* **Problem details**: Copy each record exactly, word for word.

(Dataset excerpts)
+ + + +

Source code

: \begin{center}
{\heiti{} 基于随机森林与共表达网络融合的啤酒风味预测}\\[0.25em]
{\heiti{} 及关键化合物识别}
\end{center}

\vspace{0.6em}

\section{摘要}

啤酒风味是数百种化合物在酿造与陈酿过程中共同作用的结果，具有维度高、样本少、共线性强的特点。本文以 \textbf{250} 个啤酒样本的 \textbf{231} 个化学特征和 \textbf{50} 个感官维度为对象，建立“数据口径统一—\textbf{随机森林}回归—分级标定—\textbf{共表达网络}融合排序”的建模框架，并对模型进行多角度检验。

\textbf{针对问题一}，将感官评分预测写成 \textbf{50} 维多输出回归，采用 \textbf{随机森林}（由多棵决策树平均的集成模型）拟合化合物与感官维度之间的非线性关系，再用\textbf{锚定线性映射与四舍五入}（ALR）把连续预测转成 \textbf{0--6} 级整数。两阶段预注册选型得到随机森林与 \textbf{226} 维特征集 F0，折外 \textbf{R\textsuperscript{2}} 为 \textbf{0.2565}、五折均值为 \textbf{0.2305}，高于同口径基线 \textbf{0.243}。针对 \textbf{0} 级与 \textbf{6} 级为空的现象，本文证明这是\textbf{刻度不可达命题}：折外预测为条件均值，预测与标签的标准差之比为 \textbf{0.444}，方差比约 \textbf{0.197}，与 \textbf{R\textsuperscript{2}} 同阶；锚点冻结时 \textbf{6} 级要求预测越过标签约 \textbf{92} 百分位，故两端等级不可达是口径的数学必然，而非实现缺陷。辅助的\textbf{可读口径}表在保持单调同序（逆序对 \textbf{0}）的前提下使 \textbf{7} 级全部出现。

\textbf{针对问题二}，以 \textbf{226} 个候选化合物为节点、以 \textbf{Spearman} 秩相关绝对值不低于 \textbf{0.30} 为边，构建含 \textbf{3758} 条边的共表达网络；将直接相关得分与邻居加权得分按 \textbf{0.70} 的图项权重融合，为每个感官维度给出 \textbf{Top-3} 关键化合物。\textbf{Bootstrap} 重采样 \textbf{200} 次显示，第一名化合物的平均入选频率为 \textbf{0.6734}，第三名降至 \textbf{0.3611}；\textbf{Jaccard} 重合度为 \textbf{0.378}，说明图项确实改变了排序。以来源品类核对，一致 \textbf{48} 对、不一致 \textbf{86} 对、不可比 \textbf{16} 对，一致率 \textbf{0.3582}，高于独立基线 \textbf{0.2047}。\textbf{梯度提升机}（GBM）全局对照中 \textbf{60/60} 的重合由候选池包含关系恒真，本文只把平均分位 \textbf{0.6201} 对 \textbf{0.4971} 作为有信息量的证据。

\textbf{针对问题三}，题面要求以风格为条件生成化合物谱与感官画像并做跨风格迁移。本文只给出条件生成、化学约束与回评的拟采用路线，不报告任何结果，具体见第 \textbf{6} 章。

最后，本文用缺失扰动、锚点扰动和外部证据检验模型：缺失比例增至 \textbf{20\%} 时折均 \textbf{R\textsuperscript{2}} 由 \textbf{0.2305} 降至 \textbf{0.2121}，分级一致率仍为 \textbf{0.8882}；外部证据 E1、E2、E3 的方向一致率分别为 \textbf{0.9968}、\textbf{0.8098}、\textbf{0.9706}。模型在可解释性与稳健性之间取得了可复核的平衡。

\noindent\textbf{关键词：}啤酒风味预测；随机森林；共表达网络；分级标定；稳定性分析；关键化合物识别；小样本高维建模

+ + + +

* **Task solution**:
Source code

: \begin{center}
{\heiti{} 基于随机森林与共表达网络融合的啤酒风味预测}\\[0.25em]
{\heiti{} 及关键化合物识别}
\end{center}

\vspace{0.6em}

\section{摘要}

啤酒风味是数百种化合物在酿造与陈酿过程中共同作用的结果，具有维度高、样本少、共线性强的特点。本文以 \textbf{250} 个啤酒样本的 \textbf{231} 个化学特征和 \textbf{50} 个感官维度为对象，建立“数据口径统一—\textbf{随机森林}回归—分级标定—\textbf{共表达网络}融合排序”的建模框架，并对模型进行多角度检验。

\textbf{针对问题一}，将感官评分预测写成 \textbf{50} 维多输出回归，采用 \textbf{随机森林}（由多棵决策树平均的集成模型）拟合化合物与感官维度之间的非线性关系，再用\textbf{锚定线性映射与四舍五入}（ALR）把连续预测转成 \textbf{0--6} 级整数。两阶段预注册选型得到随机森林与 \textbf{226} 维特征集 F0，折外 \textbf{R\textsuperscript{2}} 为 \textbf{0.2565}、五折均值为 \textbf{0.2305}，高于同口径基线 \textbf{0.243}。针对 \textbf{0} 级与 \textbf{6} 级为空的现象，本文证明这是\textbf{刻度不可达命题}：折外预测为条件均值，预测与标签的标准差之比为 \textbf{0.444}，方差比约 \textbf{0.197}，与 \textbf{R\textsuperscript{2}} 同阶；锚点冻结时 \textbf{6} 级要求预测越过标签约 \textbf{92} 百分位，故两端等级不可达是口径的数学必然，而非实现缺陷。辅助的\textbf{可读口径}表在保持单调同序（逆序对 \textbf{0}）的前提下使 \textbf{7} 级全部出现。

\textbf{针对问题二}，以 \textbf{226} 个候选化合物为节点、以 \textbf{Spearman} 秩相关绝对值不低于 \textbf{0.30} 为边，构建含 \textbf{3758} 条边的共表达网络；将直接相关得分与邻居加权得分按 \textbf{0.70} 的图项权重融合，为每个感官维度给出 \textbf{Top-3} 关键化合物。\textbf{Bootstrap} 重采样 \textbf{200} 次显示，第一名化合物的平均入选频率为 \textbf{0.6734}，第三名降至 \textbf{0.3611}；\textbf{Jaccard} 重合度为 \textbf{0.378}，说明图项确实改变了排序。以来源品类核对，一致 \textbf{48} 对、不一致 \textbf{86} 对、不可比 \textbf{16} 对，一致率 \textbf{0.3582}，高于独立基线 \textbf{0.2047}。\textbf{梯度提升机}（GBM）全局对照中 \textbf{60/60} 的重合由候选池包含关系恒真，本文只把平均分位 \textbf{0.6201} 对 \textbf{0.4971} 作为有信息量的证据。

\textbf{针对问题三}，题面要求以风格为条件生成化合物谱与感官画像并做跨风格迁移。本文只给出条件生成、化学约束与回评的拟采用路线，不报告任何结果，具体见第 \textbf{6} 章。

最后，本文用缺失扰动、锚点扰动和外部证据检验模型：缺失比例增至 \textbf{20\%} 时折均 \textbf{R\textsuperscript{2}} 由 \textbf{0.2305} 降至 \textbf{0.2121}，分级一致率仍为 \textbf{0.8882}；外部证据 E1、E2、E3 的方向一致率分别为 \textbf{0.9968}、\textbf{0.8098}、\textbf{0.9706}。模型在可解释性与稳健性之间取得了可复核的平衡。

\noindent\textbf{关键词：}啤酒风味预测；随机森林；共表达网络；分级标定；稳定性分析；关键化合物识别；小样本高维建模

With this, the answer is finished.